J’ai très peu parlé de mon frère aîné dans ce que j’ai mis sur le « net ».[1]
Mon neveu, enseignant universitaire et journaliste, s’est attelé à cette besogne dans ce texte daté du 16 décembre 2006 :[2]
« Dctor dial lkhra » est l’aîné de mes oncles maternels.
Il a vu le jour en 1939,[3] à Tedders,[4] dans le Moyen Atlas[5] marocain.
On raconte que son père,[6] donc mon grand-père, qui fréquentait encore le collège d’Azrou,[7] était en train de jouer à « chirra »[8] lorsqu’il a été informé de la naissance de son fils.[9]
« Dctor dial lkhra » a grandi à Tedders.
Il a failli ne pas aller à l’école.
Il était livré à lui-même et passait ses journées entre l’abreuvoir, le souk et la « gare routière » de Tedders, un petit village perché, face à l’horizon infini des Zemmours.
Il avait peut-être neuf ans lorsqu’un Français le « découvre », un jour, prés de l’abreuvoir, mal vêtu, affamé et plongé dans un sommeil qui ressemble à la mort.
Il le réveille d’un léger coup de pied et lui demande le nom de son père, qu’il reconnaît facilement.
Le Français décide alors de le scolariser.
Après le père, le fils est donc envoyé à son tour au collège d’Azrou.[10]
Il rejoint par la suite un lycée à Rabat, où il côtoie la future élite fassie[11] et rbatie[12] qui prendra les rênes du pouvoir au Maroc de « l’indépendance dans l’interdépendance ».
Le baccalauréat décroché en 1959, lui permet d’aller en France pour entreprendre des études de droit à Lyon.
Il fait la connaissance d’une Française qui l’accompagne au Maroc en 1969.[13]
Un de mes oncles[14] vivant aujourd’hui en France, m’a raconté que « Dctor dial lkhra » a caché cette Française à Khémisset, chez sa soeur[15] pour ne pas en parler à mon grand-père.
Ce même oncle a ajouté, avec son rire nerveux et rusé, que mon grand-père a eu vent de la présence de la Française dès qu’elle a mis les pieds au Maroc.[16]
Le couple « mixte » s’installe à Rabat suite à l’affectation de « Dctor dial lkhra » au ministère de l’Intérieur où mon grand-père avait son réseau, ses « amitiés », ses entrées et ses sorties.
J’ai appris par mes parents que cette Française a beaucoup sympathisé avec ma mère.
« Dctor dial lkhra » était souvent absent et voulait faire croire qu’il avait « beaucoup de travail », que ses « responsabilités » étaient immenses dans un ministère aussi « important et sensible » que celui de l’Intérieur, et qu’il était « devenu quelqu’un ».

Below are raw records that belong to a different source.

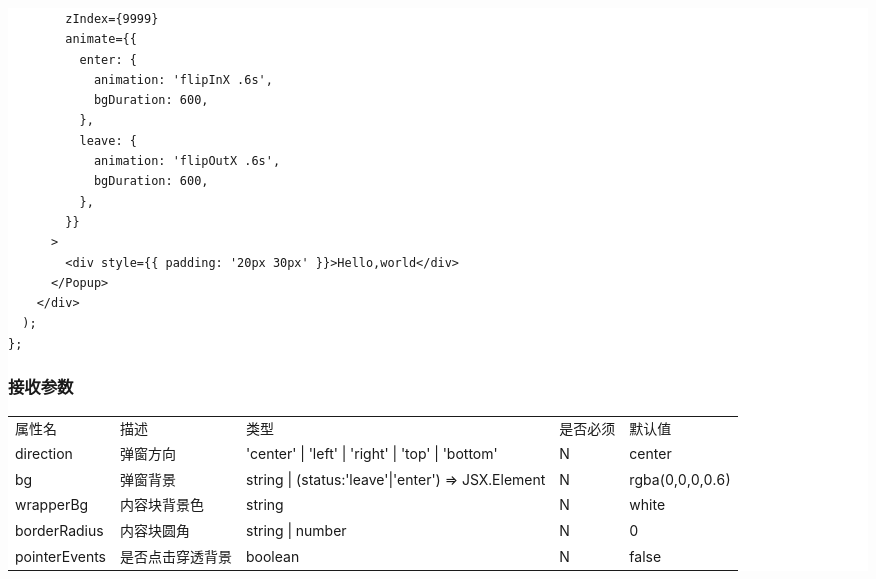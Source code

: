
 ```tsx
        zIndex={9999}
        animate={{
          enter: {
            animation: 'flipInX .6s',
            bgDuration: 600,
          },
          leave: {
            animation: 'flipOutX .6s',
            bgDuration: 600,
          },
        }}
      >
        <div style={{ padding: '20px 30px' }}>Hello,world</div>
      </Popup>
    </div>
  );
};
```

### 接收参数

<table style='width:100%'>
  <tr>
    <td>属性名</td>
    <td>描述</td>
    <td>类型</td>
    <td>是否必须</td>
    <td>默认值</td>
  </tr>
  <tr>
    <td>direction</td>
    <td>弹窗方向</td>
    <td>'center' | 'left' | 'right' | 'top' | 'bottom'</td>
    <td>N</td>
    <td>center</td>
  </tr>
  <tr>
    <td>bg</td>
    <td>弹窗背景</td>
    <td>string | (status:'leave'|'enter') => JSX.Element</td>
    <td>N</td>
    <td>rgba(0,0,0,0.6)</td>
  </tr>
  <tr>
    <td>wrapperBg</td>
    <td>内容块背景色</td>
    <td>string</td>
    <td>N</td>
    <td>white</td>
  </tr>
  <tr>
    <td>borderRadius</td>
    <td>内容块圆角</td>
    <td>string | number</td>
    <td>N</td>
    <td>0</td>
  </tr>
  <tr>
    <td>pointerEvents</td>
    <td>是否点击穿透背景</td>
    <td>boolean</td>
    <td>N</td>
    <td>false</td>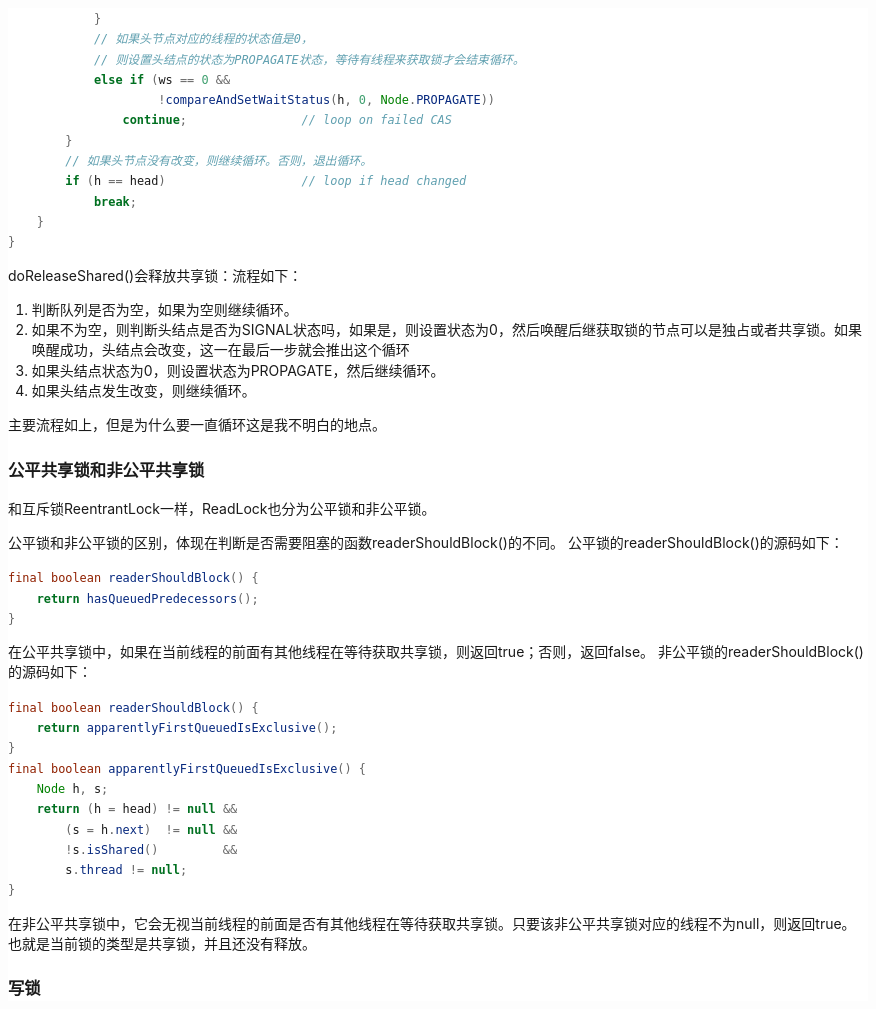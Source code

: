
 ```java
            }
            // 如果头节点对应的线程的状态值是0，
            // 则设置头结点的状态为PROPAGATE状态，等待有线程来获取锁才会结束循环。
            else if (ws == 0 &&
                     !compareAndSetWaitStatus(h, 0, Node.PROPAGATE))
                continue;                // loop on failed CAS
        }
        // 如果头节点没有改变，则继续循环。否则，退出循环。
        if (h == head)                   // loop if head changed
            break;
    }
}
```

doReleaseShared()会释放共享锁：流程如下：

1. 判断队列是否为空，如果为空则继续循环。
2. 如果不为空，则判断头结点是否为SIGNAL状态吗，如果是，则设置状态为0，然后唤醒后继获取锁的节点可以是独占或者共享锁。如果唤醒成功，头结点会改变，这一在最后一步就会推出这个循环
3. 如果头结点状态为0，则设置状态为PROPAGATE，然后继续循环。
4. 如果头结点发生改变，则继续循环。

主要流程如上，但是为什么要一直循环这是我不明白的地点。

### **公平共享锁和非公平共享锁**

和互斥锁ReentrantLock一样，ReadLock也分为公平锁和非公平锁。

公平锁和非公平锁的区别，体现在判断是否需要阻塞的函数readerShouldBlock()的不同。
公平锁的readerShouldBlock()的源码如下：

```java
final boolean readerShouldBlock() {
    return hasQueuedPredecessors();
}
```

在公平共享锁中，如果在当前线程的前面有其他线程在等待获取共享锁，则返回true；否则，返回false。
非公平锁的readerShouldBlock()的源码如下：

```java
final boolean readerShouldBlock() {
    return apparentlyFirstQueuedIsExclusive();
}
final boolean apparentlyFirstQueuedIsExclusive() {
    Node h, s;
    return (h = head) != null &&
        (s = h.next)  != null &&
        !s.isShared()         &&
        s.thread != null;
}
```

在非公平共享锁中，它会无视当前线程的前面是否有其他线程在等待获取共享锁。只要该非公平共享锁对应的线程不为null，则返回true。也就是当前锁的类型是共享锁，并且还没有释放。

### 写锁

En réalité, il était tout simplement un petit serviteur d’un régime criminel.
En tant qu’alcoolique, il passait beaucoup de temps avec les saoulards de « l’Intérieur », des incompétents sans foi ni loi.
Quand il revenait chez lui le soir, complètement ivre, il retrouvait sa compagne Française, vomissait, criait, insultait.
Son ego enflait et prenait des proportions alarmantes.
Il tenait absolument à faire admettre qu’il était « plus qu’important » :
Exceptionnel, rare, rarissime, indispensable et que de ce fait, personne ne devait lui tenir rigueur de quoi que ce soit !
Des membres de la famille pardonnaient, ceci d’autant plus qu’il ne vivait pas avec eux.
Mais par rapport à sa compagne, avec laquelle il partageait l’intimité de l’intimité, cela ne pouvait pas durer.
Elle pardonnait mais la situation empirait.
Chez mes parents où elle se rendait de plus en plus, elle avait fini par avouer à ma mère que « Dctor dial lkhra » la battait.
Un jour, elle est venue avec une jeune femme aux yeux perçants, au regard dur : c’était sa sœur, plus jeune qu’elle.
Mon père nous a raconté, plusieurs années plus tard, qu’il avait entendu cette jeune soeur dire à la grande :
« Tu n’as plus rien à faire avec ce minable. Tu vas retourner en France sans tarder ».
Deux ou trois mois après, elle est y est retournée.
Définitivement.[17]
Elle n’a rien emporté.
L’oncle qui vit en France me l’a confirmé en m’apprenant qu’il lui avait lui-même ramené certaines de ses affaires.[18]
En 1977, « Dctor dial lkhra » devient député d’Oulmès[19] grâce au ministère de l’Intérieur qui falsifie tout.
Il était marié et avait deux enfants, un garçon et une fille.[20]
Sa femme, presque analphabète, est la fille d’un flic[21] originaire de la région de Tiflet.[22]
En 1984, lorsqu’il n’était plus député, « Dctor dial lkhra » retrouve le ministère de l’Intérieur.
Il boit de plus en plus, et plonge dans la schizophrénie.
Il sait qu’il fait partie d’une structure de salauds, et cherche cette fois à faire croire qu’il est un « Don Quichotte », victime de la pourriture contre laquelle il se bat de l’intérieur pour tout changer.
En 1988, quelques hauts responsables du ministère de l’Intérieur, sans doute par « pitié » pour lui, l’aident à soutenir une thèse de doctorat en droit à Lyon.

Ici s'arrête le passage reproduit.